As broadly anticipated, the RBNZ lowered its overnight cash rate (OCR) by 25 basis points to 3.0 percent. The Bank has now lowered its OCR at three consecutive meetings and indicated that further cuts were likely.
The economy has been losing momentum including sharp declines in household and business confidence. Commodity prices have dropped sharply taking them to the lowest level in six years. Almost every product declined. There also has been a softness in inflation. Consumer prices rose by 0.3 percent over the past year. While this is up from the very weak March result, it is still the second slowest pace in 15 years. The main factor boosting inflation was higher petrol prices, which will weigh on household demand over the coming months. Adding to the challenges for the economy is that one of the major drivers of growth in recent years, the Canterbury rebuild, is starting to dissipate. In recent years, increases in the amount of reconstruction work completed each quarter provided a significant boost to GDP growth and employment.
According to the RBNZ, "New Zealand's economy is currently growing at an annual rate of around 2.5 percent, supported by low interest rates, construction activity and high net immigration. However, the growth outlook is now softer than at the time of the June Statement. Rebuild activity in Canterbury appears to have peaked, and the world price for New Zealand's dairy exports has fallen sharply.

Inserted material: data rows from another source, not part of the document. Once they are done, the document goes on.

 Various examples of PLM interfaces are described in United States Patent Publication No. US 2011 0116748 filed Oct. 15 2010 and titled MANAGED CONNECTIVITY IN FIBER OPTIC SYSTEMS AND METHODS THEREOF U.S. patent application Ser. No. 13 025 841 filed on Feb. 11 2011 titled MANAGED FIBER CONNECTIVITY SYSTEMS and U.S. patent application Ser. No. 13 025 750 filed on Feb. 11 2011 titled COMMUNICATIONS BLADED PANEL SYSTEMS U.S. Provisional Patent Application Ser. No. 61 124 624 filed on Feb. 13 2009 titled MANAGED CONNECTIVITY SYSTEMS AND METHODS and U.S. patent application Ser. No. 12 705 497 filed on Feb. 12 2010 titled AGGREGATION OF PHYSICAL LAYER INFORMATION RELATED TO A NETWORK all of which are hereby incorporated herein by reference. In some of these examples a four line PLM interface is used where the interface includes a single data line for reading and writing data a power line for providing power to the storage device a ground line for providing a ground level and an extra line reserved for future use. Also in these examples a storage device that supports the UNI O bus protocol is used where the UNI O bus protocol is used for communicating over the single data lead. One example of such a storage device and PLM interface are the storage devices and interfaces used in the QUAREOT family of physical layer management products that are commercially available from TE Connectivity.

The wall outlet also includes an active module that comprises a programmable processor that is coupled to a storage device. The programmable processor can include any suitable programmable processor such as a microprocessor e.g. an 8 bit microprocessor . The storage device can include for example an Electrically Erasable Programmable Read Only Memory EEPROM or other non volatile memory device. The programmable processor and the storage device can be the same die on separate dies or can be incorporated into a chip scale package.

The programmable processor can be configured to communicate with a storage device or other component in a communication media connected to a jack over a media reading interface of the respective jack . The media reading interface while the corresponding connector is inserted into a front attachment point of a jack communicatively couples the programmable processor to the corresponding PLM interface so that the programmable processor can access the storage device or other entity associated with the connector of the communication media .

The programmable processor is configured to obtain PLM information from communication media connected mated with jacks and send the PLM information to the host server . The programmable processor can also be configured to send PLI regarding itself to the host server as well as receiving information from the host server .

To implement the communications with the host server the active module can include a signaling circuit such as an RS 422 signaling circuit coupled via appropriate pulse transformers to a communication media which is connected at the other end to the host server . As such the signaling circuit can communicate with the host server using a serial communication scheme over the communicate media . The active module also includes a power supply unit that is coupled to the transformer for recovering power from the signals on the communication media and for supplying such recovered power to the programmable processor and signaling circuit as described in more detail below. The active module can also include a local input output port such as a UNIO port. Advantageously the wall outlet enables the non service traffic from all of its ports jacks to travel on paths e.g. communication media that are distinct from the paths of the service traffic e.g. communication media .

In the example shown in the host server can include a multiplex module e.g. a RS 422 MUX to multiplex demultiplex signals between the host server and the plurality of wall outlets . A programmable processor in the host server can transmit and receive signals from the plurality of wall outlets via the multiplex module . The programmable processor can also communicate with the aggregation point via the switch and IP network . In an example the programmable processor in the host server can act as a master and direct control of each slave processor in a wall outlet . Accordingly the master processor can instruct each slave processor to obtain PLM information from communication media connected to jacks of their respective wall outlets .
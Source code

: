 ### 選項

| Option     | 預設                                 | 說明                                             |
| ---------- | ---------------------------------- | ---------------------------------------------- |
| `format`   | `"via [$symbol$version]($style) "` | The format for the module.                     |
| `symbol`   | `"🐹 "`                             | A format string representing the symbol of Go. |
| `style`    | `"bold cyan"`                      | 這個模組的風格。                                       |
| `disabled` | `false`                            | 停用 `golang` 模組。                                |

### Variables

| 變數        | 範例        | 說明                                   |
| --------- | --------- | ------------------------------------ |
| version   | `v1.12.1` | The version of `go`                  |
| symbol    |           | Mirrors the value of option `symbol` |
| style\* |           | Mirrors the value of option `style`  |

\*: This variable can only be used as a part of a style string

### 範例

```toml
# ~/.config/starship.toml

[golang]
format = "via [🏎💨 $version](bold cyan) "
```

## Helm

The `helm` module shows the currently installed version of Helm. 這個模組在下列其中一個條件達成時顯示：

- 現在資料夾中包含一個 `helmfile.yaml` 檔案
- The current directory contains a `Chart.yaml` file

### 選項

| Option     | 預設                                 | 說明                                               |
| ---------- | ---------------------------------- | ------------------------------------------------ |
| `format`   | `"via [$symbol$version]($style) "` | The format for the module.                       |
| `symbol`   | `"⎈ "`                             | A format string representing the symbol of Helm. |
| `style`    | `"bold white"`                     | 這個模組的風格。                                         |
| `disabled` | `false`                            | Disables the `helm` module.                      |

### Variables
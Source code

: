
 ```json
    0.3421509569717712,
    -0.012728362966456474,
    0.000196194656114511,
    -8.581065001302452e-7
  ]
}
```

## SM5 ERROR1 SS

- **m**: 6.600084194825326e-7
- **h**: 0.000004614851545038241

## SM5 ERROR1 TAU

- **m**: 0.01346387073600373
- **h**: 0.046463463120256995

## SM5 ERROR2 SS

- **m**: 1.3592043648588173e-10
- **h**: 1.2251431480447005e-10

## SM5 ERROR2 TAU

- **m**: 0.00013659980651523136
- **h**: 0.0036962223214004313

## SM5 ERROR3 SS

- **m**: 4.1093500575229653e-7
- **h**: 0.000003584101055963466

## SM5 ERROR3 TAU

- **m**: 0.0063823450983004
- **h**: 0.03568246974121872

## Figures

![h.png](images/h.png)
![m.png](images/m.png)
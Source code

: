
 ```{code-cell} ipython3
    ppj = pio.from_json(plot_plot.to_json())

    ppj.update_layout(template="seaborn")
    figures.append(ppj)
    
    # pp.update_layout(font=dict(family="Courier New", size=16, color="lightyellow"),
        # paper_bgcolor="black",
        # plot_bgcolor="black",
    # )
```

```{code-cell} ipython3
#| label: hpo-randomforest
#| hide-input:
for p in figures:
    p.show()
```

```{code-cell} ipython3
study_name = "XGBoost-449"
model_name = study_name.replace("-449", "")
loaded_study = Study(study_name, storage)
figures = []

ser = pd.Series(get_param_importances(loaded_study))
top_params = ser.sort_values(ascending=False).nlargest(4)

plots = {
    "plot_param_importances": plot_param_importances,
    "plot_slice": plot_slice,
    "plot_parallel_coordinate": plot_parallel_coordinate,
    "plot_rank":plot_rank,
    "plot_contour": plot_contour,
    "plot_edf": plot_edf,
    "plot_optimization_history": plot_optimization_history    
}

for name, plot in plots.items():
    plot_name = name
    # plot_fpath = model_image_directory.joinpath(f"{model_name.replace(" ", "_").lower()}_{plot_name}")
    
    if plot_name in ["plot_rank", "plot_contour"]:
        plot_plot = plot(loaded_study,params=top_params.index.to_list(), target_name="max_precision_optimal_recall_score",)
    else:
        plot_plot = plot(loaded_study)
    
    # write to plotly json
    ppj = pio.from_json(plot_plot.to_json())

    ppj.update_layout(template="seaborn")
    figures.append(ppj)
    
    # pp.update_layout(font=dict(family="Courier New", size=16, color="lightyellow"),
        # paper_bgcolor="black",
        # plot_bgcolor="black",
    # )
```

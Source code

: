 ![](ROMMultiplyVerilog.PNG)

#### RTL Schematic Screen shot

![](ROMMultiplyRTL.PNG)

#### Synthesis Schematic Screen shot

"Headline inflation is currently below the Bank's 1 to 3 percent target range, due largely to previous strength in the New Zealand dollar and a large decline in world oil prices. Annual CPI inflation is expected to be close to the midpoint of the range in early 2016, due to recent exchange rate depreciation and as the decline in oil prices drops out of the annual figure. A key uncertainty is how quickly the exchange rate pass-through will occur.
"House prices in Auckland continue to increase rapidly, but, outside Auckland, house price inflation generally remains low. Increased building activity is underway in the Auckland region, but it will take some time for the imbalances in the housing market to be corrected.
"The New Zealand dollar has declined significantly since April and, along with lower interest rates, has led to an easing in monetary conditions. While the currency depreciation will provide support to the export and import competing sectors, further depreciation is necessary given the weakness in export commodity prices."
Eight times a year, the Reserve Bank of New Zealand meets and decides whether to change or maintain New Zealand's Official Cash Rate. The RBNZ is known for its clarity regarding monetary policy intentions, thus the result is usually foreseen in advance. The decision aligns with the Reserve Bank of New Zealand's monetary policy to spur or slow economic growth or affect the exchange rate.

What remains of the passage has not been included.